*Work order*.
When you reach the line with "- sonner craft", start repeating the lines exactly and keep going to the end of the records, but drop every picture.

*Dataset records*.

-=-=-=-=-

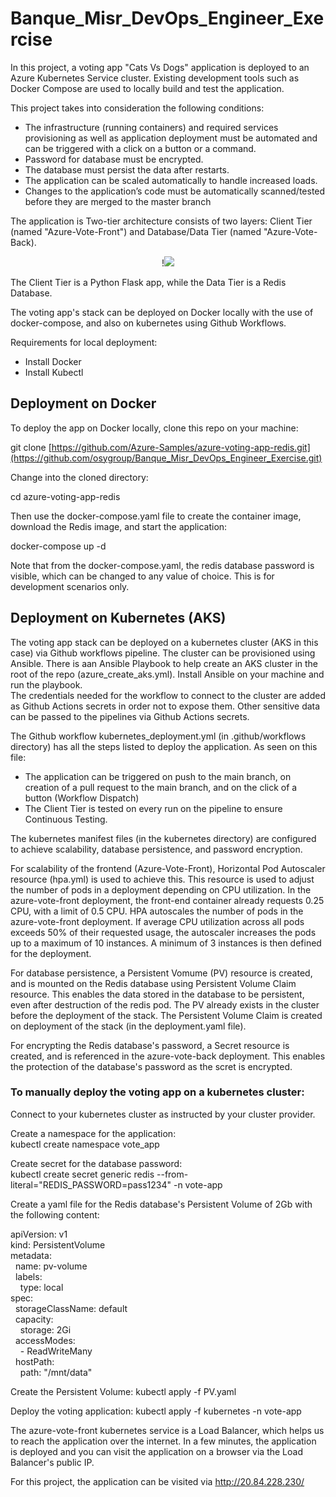 # Banque_Misr_DevOps_Engineer_Exercise


In this project, a voting app "Cats Vs Dogs" application is deployed to an Azure Kubernetes Service cluster. Existing development tools such as Docker Compose are used to locally build and test the application.

This project takes into consideration the following conditions:  

- The infrastructure (running containers) and required services provisioning as well as application deployment must be automated and can be triggered with a click on a button or a command.
- Password for database must be encrypted.
- The database must persist the data after restarts.
- The application can be scaled automatically to handle increased loads.
- Changes to the application’s code must be automatically scanned/tested before they are merged to the master branch

 
The application is Two-tier architecture consists of two layers: Client Tier (named "Azure-Vote-Front") and Database/Data Tier (named "Azure-Vote-Back).

<p align="center">
  !<img src="https://user-images.githubusercontent.com/46828049/201533073-fc0e8d63-8ba2-4bd1-a4a2-0954c1253456.png">
</p>


The Client Tier is a Python Flask app, while the Data Tier is a Redis Database.

The voting app's stack can be deployed on Docker locally with the use of docker-compose, and also on kubernetes using Github Workflows.

Requirements for local deployment:
- Install Docker
- Install Kubectl

## Deployment on Docker

To deploy the app on Docker locally, clone this repo on your machine:  

git clone [https://github.com/Azure-Samples/azure-voting-app-redis.git](https://github.com/osygroup/Banque_Misr_DevOps_Engineer_Exercise.git)

Change into the cloned directory:  

cd azure-voting-app-redis  

Then use the docker-compose.yaml file to create the container image, download the Redis image, and start the application:

docker-compose up -d  

Note that from the docker-compose.yaml, the redis database password is visible, which can be changed to any value of choice. This is for development scenarios only.


## Deployment on Kubernetes (AKS)

The voting app stack can be deployed on a kubernetes cluster (AKS in this case) via Github workflows pipeline. The cluster can be provisioned using Ansible. There is aan Ansible Playbook to help create an AKS cluster in the root of the repo (azure_create_aks.yml). Install Ansible on your machine and run the playbook.  
The credentials needed for the workflow to connect to the cluster are added as Github Actions secrets in order not to expose them. Other sensitive data can be passed to the pipelines via Github Actions secrets.  

The Github workflow kubernetes_deployment.yml (in .github/workflows directory) has all the steps listed to deploy the application. As seen on this file:
- The application can be triggered on push to the main branch, on creation of a pull request to the main branch, and on the click of a button (Workflow Dispatch)
- The Client Tier is tested on every run on the pipeline to ensure Continuous Testing.  

The kubernetes manifest files (in the kubernetes directory) are configured to achieve scalability, database persistence, and password encryption.  

For scalability of the frontend (Azure-Vote-Front), Horizontal Pod Autoscaler resource (hpa.yml) is used to achieve this. This resource is used to adjust the number of pods in a deployment depending on CPU utilization. In the azure-vote-front deployment, the front-end container already requests 0.25 CPU, with a limit of 0.5 CPU. HPA autoscales the number of pods in the azure-vote-front deployment. If average CPU utilization across all pods exceeds 50% of their requested usage, the autoscaler increases the pods up to a maximum of 10 instances. A minimum of 3 instances is then defined for the deployment.  

For database persistence, a Persistent Vomume (PV) resource is created, and is mounted on the Redis database using Persistent Volume Claim resource. This enables the data stored in the database to be persistent, even after destruction of the redis pod. The PV already exists in the cluster before the deployment of the stack. The Persistent Volume Claim is created on deployment of the stack (in the deployment.yaml file). 

For encrypting the Redis database's password, a Secret resource is created, and is referenced in the azure-vote-back deployment. This enables the protection of the database's password as the scret is encrypted.  

### To manually deploy the voting app on a kubernetes cluster:  
Connect to your kubernetes cluster as instructed by your cluster provider.  

Create a namespace for the application:  
kubectl create namespace vote_app  

Create secret for the database password:  
kubectl create secret generic redis --from-literal="REDIS_PASSWORD=pass1234" -n vote-app  

Create a yaml file for the Redis database's Persistent Volume of 2Gb with the following content:  

apiVersion: v1  
kind: PersistentVolume  
metadata:  
&nbsp;&nbsp;name: pv-volume  
&nbsp;&nbsp;labels:  
&nbsp;&nbsp;&nbsp;&nbsp;type: local  
spec:  
&nbsp;&nbsp;storageClassName: default  
&nbsp;&nbsp;capacity:  
&nbsp;&nbsp;&nbsp;&nbsp;storage: 2Gi  
&nbsp;&nbsp;accessModes:  
&nbsp;&nbsp;&nbsp;&nbsp;- ReadWriteMany  
&nbsp;&nbsp;hostPath:  
&nbsp;&nbsp;&nbsp;&nbsp;path: "/mnt/data"  
    

Create the Persistent Volume:
kubectl apply -f PV.yaml

Deploy the voting application:
kubectl apply -f kubernetes -n vote-app

The azure-vote-front kubernetes service is a Load Balancer, which helps us to reach the application over the internet.
In a few minutes, the application is deployed and you can visit the application on a browser via the Load Balancer's public IP.

For this project, the application can be visited via http://20.84.228.230/
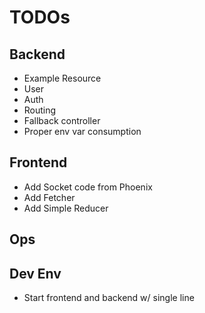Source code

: # TODOs

## Backend

- Example Resource
- User
- Auth
- Routing
- Fallback controller
- Proper env var consumption

## Frontend

- Add Socket code from Phoenix
- Add Fetcher
- Add Simple Reducer

## Ops

## Dev Env

- Start frontend and backend w/ single line
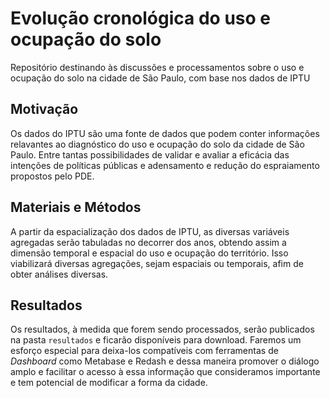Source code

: # Evolução cronológica do uso e ocupação do solo

Repositório destinando às discussões e processamentos sobre o uso e ocupação do solo na cidade de São Paulo, com base nos dados de IPTU

## Motivação

Os dados do IPTU são uma fonte de dados que podem conter informações relavantes ao diagnóstico do uso e ocupação do solo da cidade de São Paulo. Entre tantas possibilidades de validar e avaliar a eficácia das intenções de políticas públicas e adensamento e redução do espraiamento propostos pelo PDE.

## Materiais e Métodos

A partir da espacialização dos dados de IPTU, as diversas variáveis agregadas serão tabuladas no decorrer dos anos, obtendo assim a dimensão temporal e espacial do uso e ocupação do território. Isso viabilizará diversas agregações, sejam espaciais ou temporais, afim de obter análises diversas.

## Resultados

Os resultados, à medida que forem sendo processados, serão publicados na pasta `resultados` e ficarão disponíveis para download. Faremos um esforço especial para deixa-los compatíveis com ferramentas de _Dashboard_ como Metabase e Redash e dessa maneira promover o diálogo amplo e facilitar o acesso à essa informação que consideramos importante e tem potencial de modificar a forma da cidade.


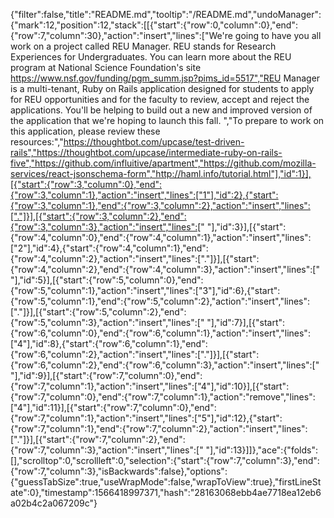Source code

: {"filter":false,"title":"README.md","tooltip":"/README.md","undoManager":{"mark":12,"position":12,"stack":[[{"start":{"row":0,"column":0},"end":{"row":7,"column":30},"action":"insert","lines":["We're going to have you all work on a project called REU Manager. REU stands for Research Experiences for Undergraduates. You can learn more about the REU program at National Science Foundation's site https://www.nsf.gov/funding/pgm_summ.jsp?pims_id=5517","REU Manager is a multi-tenant, Ruby on Rails application designed for students to apply for REU opportunities and for the faculty to review, accept and reject the applications. You'll be helping to build out a new and improved version of the application that we're hoping to launch this fall. ","To prepare to work on this application, please review these resources:","https://thoughtbot.com/upcase/test-driven-rails","https://thoughtbot.com/upcase/intermediate-ruby-on-rails-five","https://github.com/influitive/apartment","https://github.com/mozilla-services/react-jsonschema-form","http://haml.info/tutorial.html"],"id":1}],[{"start":{"row":3,"column":0},"end":{"row":3,"column":1},"action":"insert","lines":["1"],"id":2},{"start":{"row":3,"column":1},"end":{"row":3,"column":2},"action":"insert","lines":["."]}],[{"start":{"row":3,"column":2},"end":{"row":3,"column":3},"action":"insert","lines":[" "],"id":3}],[{"start":{"row":4,"column":0},"end":{"row":4,"column":1},"action":"insert","lines":["2"],"id":4},{"start":{"row":4,"column":1},"end":{"row":4,"column":2},"action":"insert","lines":["."]}],[{"start":{"row":4,"column":2},"end":{"row":4,"column":3},"action":"insert","lines":[" "],"id":5}],[{"start":{"row":5,"column":0},"end":{"row":5,"column":1},"action":"insert","lines":["3"],"id":6},{"start":{"row":5,"column":1},"end":{"row":5,"column":2},"action":"insert","lines":["."]}],[{"start":{"row":5,"column":2},"end":{"row":5,"column":3},"action":"insert","lines":[" "],"id":7}],[{"start":{"row":6,"column":0},"end":{"row":6,"column":1},"action":"insert","lines":["4"],"id":8},{"start":{"row":6,"column":1},"end":{"row":6,"column":2},"action":"insert","lines":["."]}],[{"start":{"row":6,"column":2},"end":{"row":6,"column":3},"action":"insert","lines":[" "],"id":9}],[{"start":{"row":7,"column":0},"end":{"row":7,"column":1},"action":"insert","lines":["4"],"id":10}],[{"start":{"row":7,"column":0},"end":{"row":7,"column":1},"action":"remove","lines":["4"],"id":11}],[{"start":{"row":7,"column":0},"end":{"row":7,"column":1},"action":"insert","lines":["5"],"id":12},{"start":{"row":7,"column":1},"end":{"row":7,"column":2},"action":"insert","lines":["."]}],[{"start":{"row":7,"column":2},"end":{"row":7,"column":3},"action":"insert","lines":[" "],"id":13}]]},"ace":{"folds":[],"scrolltop":0,"scrollleft":0,"selection":{"start":{"row":7,"column":3},"end":{"row":7,"column":3},"isBackwards":false},"options":{"guessTabSize":true,"useWrapMode":false,"wrapToView":true},"firstLineState":0},"timestamp":1566418997371,"hash":"28163068ebb4ae7718ea12eb6a02b4c2a067209c"}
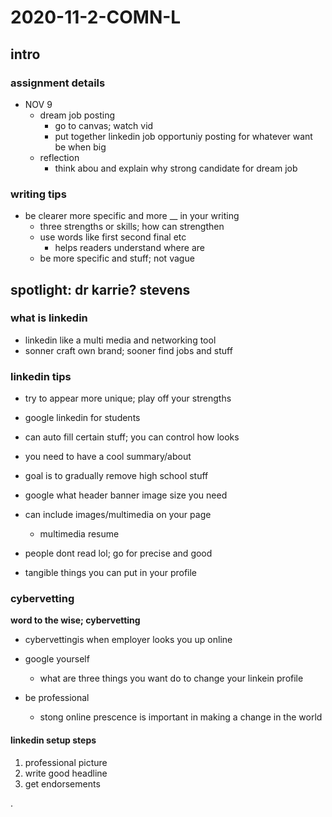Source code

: # 2020-11-2-COMN-L

## intro

### assignment details
- NOV 9
  - dream job posting
    - go to canvas; watch vid
    - put together linkedin job opportuniy posting for whatever want be when big
  - reflection
    - think abou and explain why strong candidate for dream job

### writing tips

- be clearer more specific and more __ in your writing
  - three strengths or skills; how can strengthen
  - use words like first second final etc
    - helps readers understand where are
  - be more specific and stuff; not vague


## spotlight: dr karrie? stevens

### what is linkedin

- linkedin like a multi media and networking tool
- sonner craft own brand; sooner find jobs and stuff


### linkedin tips


- try to appear more unique; play off your strengths


- google linkedin for students


- can auto fill certain stuff; you can control how looks

- you need to have a cool summary/about

- goal is to gradually remove high school stuff

- google what header banner image size you need

- can include images/multimedia on your page
  - multimedia resume

- people dont read lol; go for precise and good

- tangible things you can put in your profile

### cybervetting

**word to the wise; cybervetting**
  - cybervettingis when employer looks you up online

- google yourself
  - what are three things you want do to change your linkein profile

- be professional
  - stong online prescence is important in making a change in the world
















#### linkedin setup steps

1. professional picture
1. write good headline
1. get endorsements













.
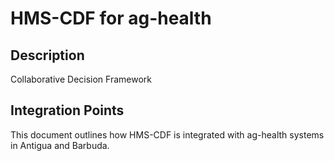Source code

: # HMS-CDF for ag-health

## Description

Collaborative Decision Framework

## Integration Points

This document outlines how HMS-CDF is integrated with ag-health systems in Antigua and Barbuda.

-=-=-=-=-

*Answer space*.
- sonner craft own brand; sooner find jobs and stuff


### linkedin tips


- try to appear more unique; play off your strengths


- google linkedin for students


- can auto fill certain stuff; you can control how looks

- you need to have a cool summary/about

- goal is to gradually remove high school stuff

- google what header banner image size you need

- can include images/multimedia on your page
  - multimedia resume

- people dont read lol; go for precise and good

- tangible things you can put in your profile

### cybervetting

**word to the wise; cybervetting**
  - cybervettingis when employer looks you up online

- google yourself
  - what are three things you want do to change your linkein profile

- be professional
  - stong online prescence is important in making a change in the world
















#### linkedin setup steps

1. professional picture
1. write good headline
1. get endorsements













.
Source code

: # HMS-CDF for ag-health

## Description

Collaborative Decision Framework

## Integration Points

This document outlines how HMS-CDF is integrated with ag-health systems in Antigua and Barbuda.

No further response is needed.